Re: [RFC/RFT PATCH v3] sched: automated per tty task groups

From: Mike Galbraith
Date: Thu Nov 11 2010 - 10:26:59 EST


Greetings from sunny Arizona!

On Tue, 2010-10-26 at 08:47 -0700, Linus Torvalds wrote:

> So I have a suggestion that may not be popular with you, because it
> does end up changing the approach of your patch a lot.
>
> And I have to say, I like how your last patch looked. It was
> surprisingly small, simple, and clean. So I hate saying "I think it
> should perhaps do things a bit differently". That said, I would
> suggest:
>
> - don't depend on "tsk->signal->tty" at all.
>
> - INSTEAD, introduce a "tsk->signal->sched_group" pointer that points
> to whatever the current auto-task_group is. Remember, long-term, we'd
> want to maybe have other heuristics than just the tty groups, so we'd
> want this separate from the tty logic _anyway_
>
> - at fork time, just copy the task_group pointer in copy_signal() if
> it is non-NULL, and increment the refcount (I don't think struct
> task_group is refcounted now, but this would require it).
>
> - at free_signal_struct(), just do a
> "put_task_group(sig->task_group);" before freeing it.
>
> - make the scheduler use the "tsk->signal->sched_group" as the
> default group if nothing else exists.
>
> Now, all the basic logic is _entirely_ unaware of any tty logic, and
> it's generic. And none of it has any races with some odd tty release
> logic or anything like that.
>
> Now, after this, the only thing you'd need to do is hook into
> __proc_set_tty(), which already holds the sighand lock, and _there_
> you would attach the task_group to the process. Notice how it would
> never be attached to a tty at all, so tty_release etc would never be
> involved in any taskgroup thing - it's not really the tty that owns
> the taskgroup, it's simply the act of becoming a tty task group leader
> that attaches the task to a new scheduling group.
>
> It also means, for example, that if a process loses its tty (and
> doesn't get a new one - think hangup), it still remains in whatever
> scheduling group it started out with. The tty really is immaterial.
>
> And the nice thing about this is that it should be trivial to make
> other things than tty's trigger this same thing, if we find a pattern
> (or create some new interface to let people ask for it) for something
> that should create a new group (like perhaps spawning a graphical
> application from the window manager rather than from a tty).
>
> Comments?

I _finally_ got back to this yesterday, and implemented your suggestion,
though with a couple minor variations. Putting the autogroup pointer in
the signal struct didn't look right to me, so I plugged it into the task
struct instead. I also didn't refcount taskgroups, wanted the patchlet
to be as self-contained as possible, so refcounted the autogroup struct
instead. I also left group movement on tty disassociation in place, but
may nuke it.

The below has withstood an all night thrashing in my laptop with a
PREEMPT_RT kernel, and looks kinda presentable to me, so...

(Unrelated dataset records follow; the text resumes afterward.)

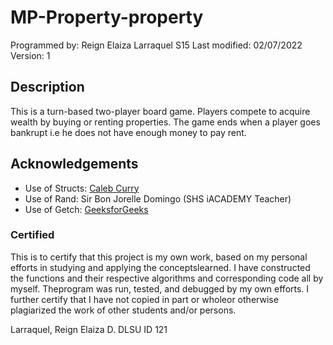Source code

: # MP-Property-property
Programmed by: Reign Elaiza Larraquel S15
Last modified: 02/07/2022
Version: 1


## Description
This is a turn-based two-player board game. Players compete to acquire wealth by buying or renting properties. The game ends when a player goes bankrupt i.e he does not have enough money to pay rent.

## Acknowledgements
- Use of Structs: [Caleb Curry](https://www.youtube.com/watch?v=7zXqMD6Fj_E)
- Use of Rand: Sir Bon Jorelle Domingo (SHS iACADEMY Teacher)
- Use of Getch: [GeeksforGeeks](https://www.geeksforgeeks.org/getch-function-in-c-with-examples/)

### Certified
This is to certify that this project is my own work, based on my personal efforts in studying and applying the conceptslearned. I have constructed the functions and their respective algorithms and corresponding code all by myself. Theprogram was run, tested, and debugged by my own efforts. I further certify that I have not copied in part or wholeor otherwise plagiarized the work of other students and/or persons.

Larraquel, Reign Elaiza D.
DLSU ID 121

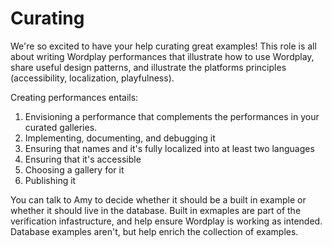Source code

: # Curating

We're so excited to have your help curating great examples! This role is all about writing Wordplay performances that illustrate how to use Wordplay, share useful design patterns, and illustrate the platforms principles (accessibility, localization, playfulness).

Creating performances entails:

1. Envisioning a performance that complements the performances in your curated galleries.
2. Implementing, documenting, and debugging it
3. Ensuring that names and it's fully localized into at least two languages
4. Ensuring that it's accessible
5. Choosing a gallery for it
6. Publishing it

You can talk to Amy to decide whether it should be a built in example or whether it should live in the database.
Built in exmaples are part of the verification infastructure, and help ensure Wordplay is working as intended.
Database examples aren't, but help enrich the collection of examples.
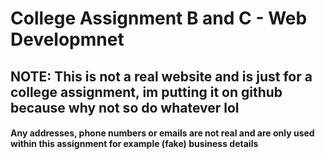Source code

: # College Assignment B and C - Web Developmnet
## NOTE: This is not a real website and is just for a college assignment, im putting it on github because why not so do whatever lol
#### Any addresses, phone numbers or emails are not real and are only used within this assignment for example (fake) business details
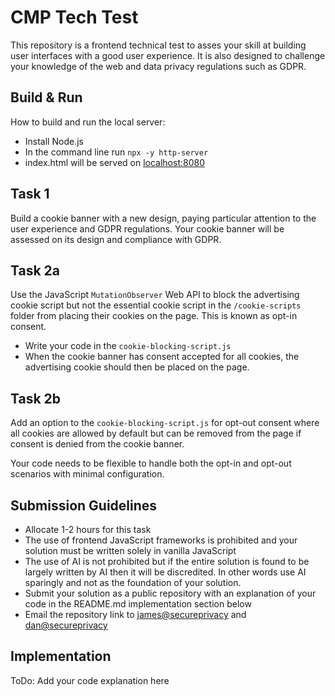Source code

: # CMP Tech Test

This repository is a frontend technical test to asses your skill at building user interfaces with a good user experience. It is also designed to challenge your knowledge of the web and data privacy regulations such as GDPR.

## Build & Run

How to build and run the local server:

- Install Node.js
- In the command line run `npx -y http-server`
- index.html will be served on [localhost:8080](http://localhost:8080)

## Task 1

Build a cookie banner with a new design, paying particular attention to the user experience and GDPR regulations. Your cookie banner will be assessed on its design and compliance with GDPR.

## Task 2a

Use the JavaScript `MutationObserver` Web API to block the advertising cookie script but not the essential cookie script in the `/cookie-scripts` folder from placing their cookies on the page. This is known as opt-in consent.

- Write your code in the `cookie-blocking-script.js`
- When the cookie banner has consent accepted for all cookies, the advertising cookie should then be placed on the page.

## Task 2b

Add an option to the `cookie-blocking-script.js` for opt-out consent where all cookies are allowed by default but can be removed from the page if consent is denied from the cookie banner.

Your code needs to be flexible to handle both the opt-in and opt-out scenarios with minimal configuration.

## Submission Guidelines

- Allocate 1-2 hours for this task
- The use of frontend JavaScript frameworks is prohibited and your solution must be written solely in vanilla JavaScript
- The use of AI is not prohibited but if the entire solution is found to be largely written by AI then it will be discredited. In other words use AI sparingly and not as the foundation of your solution.
- Submit your solution as a public repository with an explanation of your code in the README.md implementation section below
- Email the repository link to [james@secureprivacy](mailto:james@secureprivacy.ai) and [dan@secureprivacy](mailto:dan@secureprivacy.ai)

## Implementation

ToDo: Add your code explanation here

A recurring complaint from CFS users is that parallel kbuild has a negative
impact on desktop interactivity. This patch implements an idea from Linus,
to automatically create task groups. This patch only implements Linus' per
tty task group suggestion, and only for fair class tasks, but leaves the way
open for enhancement.

Implementation: each task struct contains an inherited pointer to a refcounted
autogroup struct containing a task group pointer, the default for all tasks
pointing to the init_task_group. When a task calls __proc_set_tty(), the
task's reference to the default group is dropped, a new task group is created,
and the task is moved out of the old group and into the new. Children thereafter
inherit this task group, and increase it's refcount. Calls to __tty_hangup()
and proc_clear_tty() move the caller back to the init_task_group, and possibly
destroy the task group. On exit, reference to the current task group is dropped,
and the task group is potentially destroyed. At runqueue selection time, iff
a task has no cgroup assignment, it's current autogroup is used.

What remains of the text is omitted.